§ **What the task requires**:
The task calls for an exact copy of the records, without any images.

§ **Material provided**:
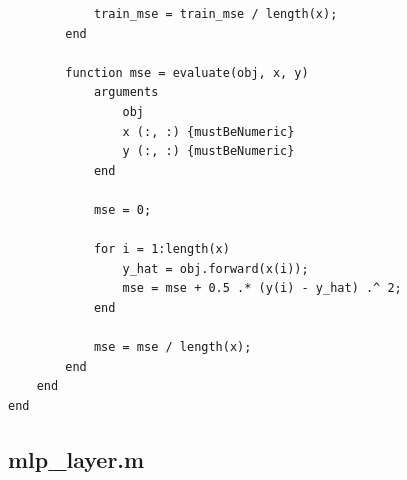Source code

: \documentclass[11pt,pdftex,portrait,letterpaper]{article}
\begin{document}
\begin{lstlisting}
            train_mse = train_mse / length(x);
        end
        
        function mse = evaluate(obj, x, y)
            arguments
                obj
                x (:, :) {mustBeNumeric}
                y (:, :) {mustBeNumeric}
            end

            mse = 0;

            for i = 1:length(x)
                y_hat = obj.forward(x(i));
                mse = mse + 0.5 .* (y(i) - y_hat) .^ 2;
            end

            mse = mse / length(x);
        end
    end
end
\end{lstlisting}

\newpage
\subsection{mlp\_layer.m} \label{sec:appMlpLayer}
\end{document}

§ **Answer to the exercise**:
Source code

: \documentclass[11pt,pdftex,portrait,letterpaper]{article}
\begin{document}
\begin{lstlisting}
            train_mse = train_mse / length(x);
        end
        
        function mse = evaluate(obj, x, y)
            arguments
                obj
                x (:, :) {mustBeNumeric}
                y (:, :) {mustBeNumeric}
            end

            mse = 0;

            for i = 1:length(x)
                y_hat = obj.forward(x(i));
                mse = mse + 0.5 .* (y(i) - y_hat) .^ 2;
            end

            mse = mse / length(x);
        end
    end
end
\end{lstlisting}

\newpage
\subsection{mlp\_layer.m} \label{sec:appMlpLayer}
\end{document}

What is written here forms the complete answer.